The three-member board of the Washington State Liquor and Cannabis Board (WSLCB) and agency leadership meet weekly as the Executive Management Team to facilitate coordination between the appointed Board and staff.
Agency leadership reviewed arguments for processors acting as distributors, learned about the most recent security issue with the state's traceability system, and heard about new dialogue between the Enforcement division and medical cannabis patient advocates.

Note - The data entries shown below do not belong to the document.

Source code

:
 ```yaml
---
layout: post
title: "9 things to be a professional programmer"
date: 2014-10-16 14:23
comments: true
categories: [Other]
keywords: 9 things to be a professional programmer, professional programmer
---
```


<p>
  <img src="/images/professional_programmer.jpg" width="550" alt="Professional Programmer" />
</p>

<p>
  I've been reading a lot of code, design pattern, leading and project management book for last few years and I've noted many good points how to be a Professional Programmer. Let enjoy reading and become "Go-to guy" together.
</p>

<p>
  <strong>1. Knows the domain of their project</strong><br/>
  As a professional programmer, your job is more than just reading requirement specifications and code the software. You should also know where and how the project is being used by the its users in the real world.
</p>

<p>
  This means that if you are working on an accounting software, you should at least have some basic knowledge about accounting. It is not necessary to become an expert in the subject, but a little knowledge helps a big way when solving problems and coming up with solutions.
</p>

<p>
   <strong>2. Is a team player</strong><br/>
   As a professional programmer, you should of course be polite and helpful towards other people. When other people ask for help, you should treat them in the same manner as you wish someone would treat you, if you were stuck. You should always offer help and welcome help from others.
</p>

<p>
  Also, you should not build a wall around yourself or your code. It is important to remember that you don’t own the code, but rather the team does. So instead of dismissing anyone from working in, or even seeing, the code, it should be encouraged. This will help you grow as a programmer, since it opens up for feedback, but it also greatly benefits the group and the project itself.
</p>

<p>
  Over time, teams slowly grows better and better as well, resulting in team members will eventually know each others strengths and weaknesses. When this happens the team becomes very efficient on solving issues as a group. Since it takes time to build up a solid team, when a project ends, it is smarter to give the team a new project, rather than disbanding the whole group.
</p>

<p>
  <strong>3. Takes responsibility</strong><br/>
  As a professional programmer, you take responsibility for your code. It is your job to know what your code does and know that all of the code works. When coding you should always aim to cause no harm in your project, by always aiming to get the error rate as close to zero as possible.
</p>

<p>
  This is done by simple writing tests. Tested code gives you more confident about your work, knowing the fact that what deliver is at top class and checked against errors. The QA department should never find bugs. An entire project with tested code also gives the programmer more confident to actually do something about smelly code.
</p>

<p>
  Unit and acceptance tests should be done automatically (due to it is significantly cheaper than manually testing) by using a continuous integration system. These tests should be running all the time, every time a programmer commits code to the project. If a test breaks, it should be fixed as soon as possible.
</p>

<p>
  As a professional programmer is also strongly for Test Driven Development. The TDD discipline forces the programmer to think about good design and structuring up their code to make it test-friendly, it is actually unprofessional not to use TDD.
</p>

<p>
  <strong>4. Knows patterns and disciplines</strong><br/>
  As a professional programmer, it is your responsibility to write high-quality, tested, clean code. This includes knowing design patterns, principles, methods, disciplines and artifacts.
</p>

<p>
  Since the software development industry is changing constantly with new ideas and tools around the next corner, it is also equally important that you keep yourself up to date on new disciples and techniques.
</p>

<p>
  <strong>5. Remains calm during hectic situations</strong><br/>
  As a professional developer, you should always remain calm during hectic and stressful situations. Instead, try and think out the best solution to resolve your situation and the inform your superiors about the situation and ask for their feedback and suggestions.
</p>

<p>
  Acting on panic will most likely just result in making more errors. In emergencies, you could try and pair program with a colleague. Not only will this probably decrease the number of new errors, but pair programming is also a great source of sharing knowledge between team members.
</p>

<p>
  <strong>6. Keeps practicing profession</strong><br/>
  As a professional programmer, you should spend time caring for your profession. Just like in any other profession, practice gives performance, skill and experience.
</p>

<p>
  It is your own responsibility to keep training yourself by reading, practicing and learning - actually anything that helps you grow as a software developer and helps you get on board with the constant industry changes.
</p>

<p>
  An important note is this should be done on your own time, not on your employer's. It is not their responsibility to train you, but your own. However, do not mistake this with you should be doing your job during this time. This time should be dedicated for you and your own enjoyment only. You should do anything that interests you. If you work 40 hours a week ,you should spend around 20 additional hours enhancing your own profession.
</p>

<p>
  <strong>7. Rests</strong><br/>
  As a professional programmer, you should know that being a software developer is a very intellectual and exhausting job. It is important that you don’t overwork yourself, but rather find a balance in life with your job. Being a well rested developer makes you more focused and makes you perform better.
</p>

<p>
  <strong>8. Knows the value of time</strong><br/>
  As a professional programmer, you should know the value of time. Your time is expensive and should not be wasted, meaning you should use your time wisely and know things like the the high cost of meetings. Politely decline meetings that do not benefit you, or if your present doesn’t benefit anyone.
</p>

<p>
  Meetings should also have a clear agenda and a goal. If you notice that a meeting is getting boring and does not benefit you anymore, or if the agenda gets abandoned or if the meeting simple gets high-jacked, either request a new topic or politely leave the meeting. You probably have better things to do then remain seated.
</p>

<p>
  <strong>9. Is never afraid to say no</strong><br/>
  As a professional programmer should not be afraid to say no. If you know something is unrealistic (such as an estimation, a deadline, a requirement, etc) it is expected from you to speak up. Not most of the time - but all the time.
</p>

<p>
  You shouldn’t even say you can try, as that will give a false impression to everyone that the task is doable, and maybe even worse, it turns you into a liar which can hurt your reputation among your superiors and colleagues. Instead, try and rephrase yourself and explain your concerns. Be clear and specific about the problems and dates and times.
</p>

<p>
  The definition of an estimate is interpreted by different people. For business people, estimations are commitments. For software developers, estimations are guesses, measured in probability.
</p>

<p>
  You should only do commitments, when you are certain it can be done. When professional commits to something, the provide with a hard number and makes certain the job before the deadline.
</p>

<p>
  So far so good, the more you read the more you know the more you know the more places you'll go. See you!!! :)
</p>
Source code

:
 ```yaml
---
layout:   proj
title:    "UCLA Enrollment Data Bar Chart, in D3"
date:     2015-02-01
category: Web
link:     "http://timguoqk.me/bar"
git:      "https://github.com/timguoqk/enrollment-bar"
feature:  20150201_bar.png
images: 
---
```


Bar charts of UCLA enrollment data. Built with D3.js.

Here are some observations from the Wednesday June 13th Washington State Liquor and Cannabis Board (WSLCB) Executive Management Team meeting.
My top 3 takeaways:
- The EMT convened a rich conversation on distribution in the regulated Washington state cannabis marketplace. WSLCB Marijuana Examiner Program Administrator Peter Corier and Policy and Rules Coordinator Joanna Eide led the discussion towards consensus on WSLCB’s position regarding to what extent a processor can act as a distributor.Conversants contrasted de facto existence vs. intentional policy and rulemaking to create a distribution tier (transcript, audio).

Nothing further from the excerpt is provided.